The adversarial system, through cross-examination and argument, functions to safeguard against injustice. For this reason, the adversarial structure of a proceeding should be maintained whenever possible. Accordingly, the objective of a sanction ought not to be the elimination of the adversary, but rather one that will persuade the adversary to comply with the orders of the court. As this court said at p. 23 of Marcoccia v. Marcoccia 2008 ONCA 866, (2009), 60 R.F.L. (6th) 1 (Ont. C.A.), the remedy of striking pleadings is “a serious one and should only be used in unusual case”. The court also explained at p. 4 that the remedy imposed should not go “beyond that which is necessary to express the court’s disapproval of the conduct in issue.” This is because denying a party the right to participate at trial may lead to factual errors giving rise to any injustice, which will erode confidence in the justice system.
[12] The interests of 8 year old Jerica are clearly at issue here both with respect to what parenting plan is in her best interests, in light of the assessment of Dr. Weinberger, as well as what child support should be payable in an equal shared parenting regime, if that is the ultimate result after trial. The Applicant takes issue with the recommendations of Dr. Weinberger and wishes to challenge them by cross-examination and also by presenting his own evidence.

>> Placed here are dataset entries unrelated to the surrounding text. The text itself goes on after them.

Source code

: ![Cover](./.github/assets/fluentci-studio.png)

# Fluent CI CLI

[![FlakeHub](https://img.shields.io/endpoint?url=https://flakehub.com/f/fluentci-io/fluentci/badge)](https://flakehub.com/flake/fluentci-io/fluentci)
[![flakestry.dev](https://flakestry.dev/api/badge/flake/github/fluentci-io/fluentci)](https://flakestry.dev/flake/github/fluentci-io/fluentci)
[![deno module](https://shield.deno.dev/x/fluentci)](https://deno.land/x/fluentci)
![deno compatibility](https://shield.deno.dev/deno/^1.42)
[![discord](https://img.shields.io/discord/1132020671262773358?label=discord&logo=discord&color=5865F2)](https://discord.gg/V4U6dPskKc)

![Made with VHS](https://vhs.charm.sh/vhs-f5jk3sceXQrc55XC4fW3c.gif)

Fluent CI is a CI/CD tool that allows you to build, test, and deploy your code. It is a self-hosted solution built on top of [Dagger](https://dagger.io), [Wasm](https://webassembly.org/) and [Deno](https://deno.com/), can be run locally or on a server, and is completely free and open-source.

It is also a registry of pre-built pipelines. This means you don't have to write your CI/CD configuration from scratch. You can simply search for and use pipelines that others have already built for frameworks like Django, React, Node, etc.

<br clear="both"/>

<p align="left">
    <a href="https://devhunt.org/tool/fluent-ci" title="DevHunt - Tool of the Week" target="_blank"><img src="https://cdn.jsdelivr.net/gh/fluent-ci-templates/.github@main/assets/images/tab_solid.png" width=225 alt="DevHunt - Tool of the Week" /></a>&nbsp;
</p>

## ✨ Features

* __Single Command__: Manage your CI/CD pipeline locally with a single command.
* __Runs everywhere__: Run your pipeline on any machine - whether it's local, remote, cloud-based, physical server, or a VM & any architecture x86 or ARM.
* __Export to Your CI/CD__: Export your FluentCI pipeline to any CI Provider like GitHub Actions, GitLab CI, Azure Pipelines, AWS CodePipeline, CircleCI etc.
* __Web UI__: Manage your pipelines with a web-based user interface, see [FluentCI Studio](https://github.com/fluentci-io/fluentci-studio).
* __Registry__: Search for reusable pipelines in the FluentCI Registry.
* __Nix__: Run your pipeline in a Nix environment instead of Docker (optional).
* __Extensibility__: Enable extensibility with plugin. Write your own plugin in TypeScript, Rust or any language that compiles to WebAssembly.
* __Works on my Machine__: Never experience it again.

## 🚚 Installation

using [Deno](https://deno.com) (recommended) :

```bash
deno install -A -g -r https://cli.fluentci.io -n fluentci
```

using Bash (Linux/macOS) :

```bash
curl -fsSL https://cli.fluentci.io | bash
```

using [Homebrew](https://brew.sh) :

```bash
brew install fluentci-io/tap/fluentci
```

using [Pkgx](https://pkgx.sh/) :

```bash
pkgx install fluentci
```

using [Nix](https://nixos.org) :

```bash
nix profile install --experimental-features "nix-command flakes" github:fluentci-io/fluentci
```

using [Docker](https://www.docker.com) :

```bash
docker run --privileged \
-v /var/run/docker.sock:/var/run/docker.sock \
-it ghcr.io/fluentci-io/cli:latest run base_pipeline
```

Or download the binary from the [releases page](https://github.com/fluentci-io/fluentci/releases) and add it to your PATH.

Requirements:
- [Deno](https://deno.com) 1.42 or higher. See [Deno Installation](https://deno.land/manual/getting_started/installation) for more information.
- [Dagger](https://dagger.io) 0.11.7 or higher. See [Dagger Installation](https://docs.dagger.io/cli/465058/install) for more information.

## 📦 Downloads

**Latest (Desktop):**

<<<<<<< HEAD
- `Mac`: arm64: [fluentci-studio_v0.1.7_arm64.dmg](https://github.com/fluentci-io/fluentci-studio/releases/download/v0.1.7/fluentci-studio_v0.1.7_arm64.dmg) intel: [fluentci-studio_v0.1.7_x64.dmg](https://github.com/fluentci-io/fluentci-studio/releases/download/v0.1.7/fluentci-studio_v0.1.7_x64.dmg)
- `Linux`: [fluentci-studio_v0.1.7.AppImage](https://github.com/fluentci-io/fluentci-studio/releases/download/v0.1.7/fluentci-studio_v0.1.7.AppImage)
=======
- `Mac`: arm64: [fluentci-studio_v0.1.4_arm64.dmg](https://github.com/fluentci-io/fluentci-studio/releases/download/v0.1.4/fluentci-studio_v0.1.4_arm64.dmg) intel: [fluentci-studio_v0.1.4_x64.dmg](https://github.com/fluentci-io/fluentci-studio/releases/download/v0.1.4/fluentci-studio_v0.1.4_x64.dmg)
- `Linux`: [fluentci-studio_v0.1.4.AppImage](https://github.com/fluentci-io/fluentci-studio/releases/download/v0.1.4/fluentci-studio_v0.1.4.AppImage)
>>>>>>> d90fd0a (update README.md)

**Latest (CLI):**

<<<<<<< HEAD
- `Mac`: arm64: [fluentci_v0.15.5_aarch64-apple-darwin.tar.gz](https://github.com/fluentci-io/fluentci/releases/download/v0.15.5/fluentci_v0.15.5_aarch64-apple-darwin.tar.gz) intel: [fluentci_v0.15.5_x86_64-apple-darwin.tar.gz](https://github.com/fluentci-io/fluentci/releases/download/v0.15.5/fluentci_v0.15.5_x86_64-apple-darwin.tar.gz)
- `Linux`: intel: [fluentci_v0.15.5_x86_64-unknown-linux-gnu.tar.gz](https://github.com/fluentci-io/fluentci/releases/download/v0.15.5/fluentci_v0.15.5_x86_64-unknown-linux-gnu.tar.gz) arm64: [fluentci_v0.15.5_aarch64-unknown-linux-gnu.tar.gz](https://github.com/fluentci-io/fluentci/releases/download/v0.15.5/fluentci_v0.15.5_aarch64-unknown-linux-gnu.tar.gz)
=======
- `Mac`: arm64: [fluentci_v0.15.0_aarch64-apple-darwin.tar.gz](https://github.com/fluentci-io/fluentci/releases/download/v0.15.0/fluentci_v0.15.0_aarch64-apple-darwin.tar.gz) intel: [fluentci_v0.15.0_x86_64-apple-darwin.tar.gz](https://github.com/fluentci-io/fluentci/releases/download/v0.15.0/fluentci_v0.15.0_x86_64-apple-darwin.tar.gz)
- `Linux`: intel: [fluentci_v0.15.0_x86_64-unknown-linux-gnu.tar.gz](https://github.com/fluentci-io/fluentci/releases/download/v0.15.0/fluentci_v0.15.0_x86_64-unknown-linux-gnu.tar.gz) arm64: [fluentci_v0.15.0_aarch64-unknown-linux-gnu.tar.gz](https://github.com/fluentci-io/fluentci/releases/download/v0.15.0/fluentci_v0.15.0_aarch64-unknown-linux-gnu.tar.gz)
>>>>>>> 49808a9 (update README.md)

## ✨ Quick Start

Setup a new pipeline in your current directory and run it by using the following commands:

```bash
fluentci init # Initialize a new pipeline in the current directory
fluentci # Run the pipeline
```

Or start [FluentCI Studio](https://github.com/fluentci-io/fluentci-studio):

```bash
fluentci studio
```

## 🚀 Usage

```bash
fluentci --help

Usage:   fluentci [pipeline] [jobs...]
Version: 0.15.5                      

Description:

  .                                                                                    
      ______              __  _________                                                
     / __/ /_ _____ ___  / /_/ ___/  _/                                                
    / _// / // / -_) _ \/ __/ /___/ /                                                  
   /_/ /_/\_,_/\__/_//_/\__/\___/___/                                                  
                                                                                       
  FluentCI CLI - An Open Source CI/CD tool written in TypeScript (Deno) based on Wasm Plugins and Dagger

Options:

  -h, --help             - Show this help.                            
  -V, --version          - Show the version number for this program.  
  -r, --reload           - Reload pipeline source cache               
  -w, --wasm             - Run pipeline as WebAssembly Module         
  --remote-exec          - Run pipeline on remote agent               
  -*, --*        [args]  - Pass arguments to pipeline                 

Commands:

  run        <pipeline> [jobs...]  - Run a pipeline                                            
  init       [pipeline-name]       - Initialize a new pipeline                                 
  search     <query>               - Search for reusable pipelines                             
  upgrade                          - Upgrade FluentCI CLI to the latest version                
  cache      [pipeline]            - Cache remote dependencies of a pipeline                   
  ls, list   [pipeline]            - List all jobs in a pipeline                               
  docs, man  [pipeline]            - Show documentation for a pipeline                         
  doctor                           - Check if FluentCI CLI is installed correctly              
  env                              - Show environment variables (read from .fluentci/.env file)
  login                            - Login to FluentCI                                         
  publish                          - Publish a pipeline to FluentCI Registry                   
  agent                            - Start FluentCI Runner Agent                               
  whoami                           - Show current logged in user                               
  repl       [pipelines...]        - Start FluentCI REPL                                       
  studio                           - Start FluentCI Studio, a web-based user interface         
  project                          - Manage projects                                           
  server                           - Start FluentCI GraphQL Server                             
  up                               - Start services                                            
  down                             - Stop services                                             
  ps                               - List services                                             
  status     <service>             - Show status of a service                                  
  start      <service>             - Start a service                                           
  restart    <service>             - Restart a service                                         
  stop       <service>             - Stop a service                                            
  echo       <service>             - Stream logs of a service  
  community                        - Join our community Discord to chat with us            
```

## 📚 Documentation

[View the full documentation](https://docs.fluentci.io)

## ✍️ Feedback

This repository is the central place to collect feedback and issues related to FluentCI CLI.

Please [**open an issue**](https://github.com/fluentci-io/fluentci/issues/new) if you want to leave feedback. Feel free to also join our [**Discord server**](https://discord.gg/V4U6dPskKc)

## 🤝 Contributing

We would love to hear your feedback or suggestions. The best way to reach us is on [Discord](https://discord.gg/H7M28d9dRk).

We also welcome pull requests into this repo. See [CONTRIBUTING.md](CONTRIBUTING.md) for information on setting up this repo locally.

[13] I note that both parties have taken an adversarial, highly conflicted approach to parenting issues, resulting in numerous motions. So much so that in his September 24, 2013 endorsement, Justice Smith stated:
[51] I am concerned that, because of the high degree of conflict involved in this case that there will be a never ending stream of motions and cross-motions to this Court…
He goes on:
[53] An order restricting the parties’ ability to return to court to endlessly re-litigate the custody and access portions of the orders made today is reasonable in view of all the circumstances and serves to promote the best interests of Jerica.
[54] Accordingly, leave of this Court is required before any party may bring a motion relating to the custody or access of Jerica…
[14] In this high conflict case it would be difficult if not impossible to make a fair and equitable decision in the best interests of Jerica, without the participation of both parties.
[15] Nevertheless, Mr. Parham has blatantly breached court orders. He has just days ago, now with the assistance of counsel, begun to comply by providing most of the outstanding disclosure. Unfortunately that disclosure raises more questions.
[16] His most recent financial statement does disclose an annual income of $72,000, a significant increase from the EI income of $17,945 in 2013. Therefore, it is not unreasonable to expect him to pay off his costs and to pay appropriate child support either by way of a payment plan or a loan.
[17] I do not find an order for security for costs pursuant to R. 24(13) appropriate as there is no evidence, at this time, that Mr. Parham is able pay into court the $30,000 requested as security. Although the criteria under R. 24(13), 1 and 2 have been met, priority must be given to payment of child support and outstanding costs before considering security for costs.
Order
[18] Under all the circumstances, I order the following:
Costs outstanding, including for this motion are fixed in the amount of $12,000.
Arrears of child support as of May 31, 2014 are fixed in the amount of $5,994 ($666 x 9 months).
The Applicant is to make immediate efforts to obtain a loan from an arms- length individual or organization in order to pay all outstanding costs and child support arrears totalling $17,994 and is to provide documentation of those efforts to counsel for the Respondent within 30 days.
If the Applicant is unable to obtain a loan to pay the entire outstanding balance owing of $17,994 or, pending approval and receipt of such a loan, he is to pay:
(a) a minimum of $500 per month commencing June 1, 2014 towards the amount owing for costs ($12,000) until they are fully paid;
(b) a minimum of $500 per month commencing June 1, 2014 towards the arrears of child support ($5,994) until they are fully paid.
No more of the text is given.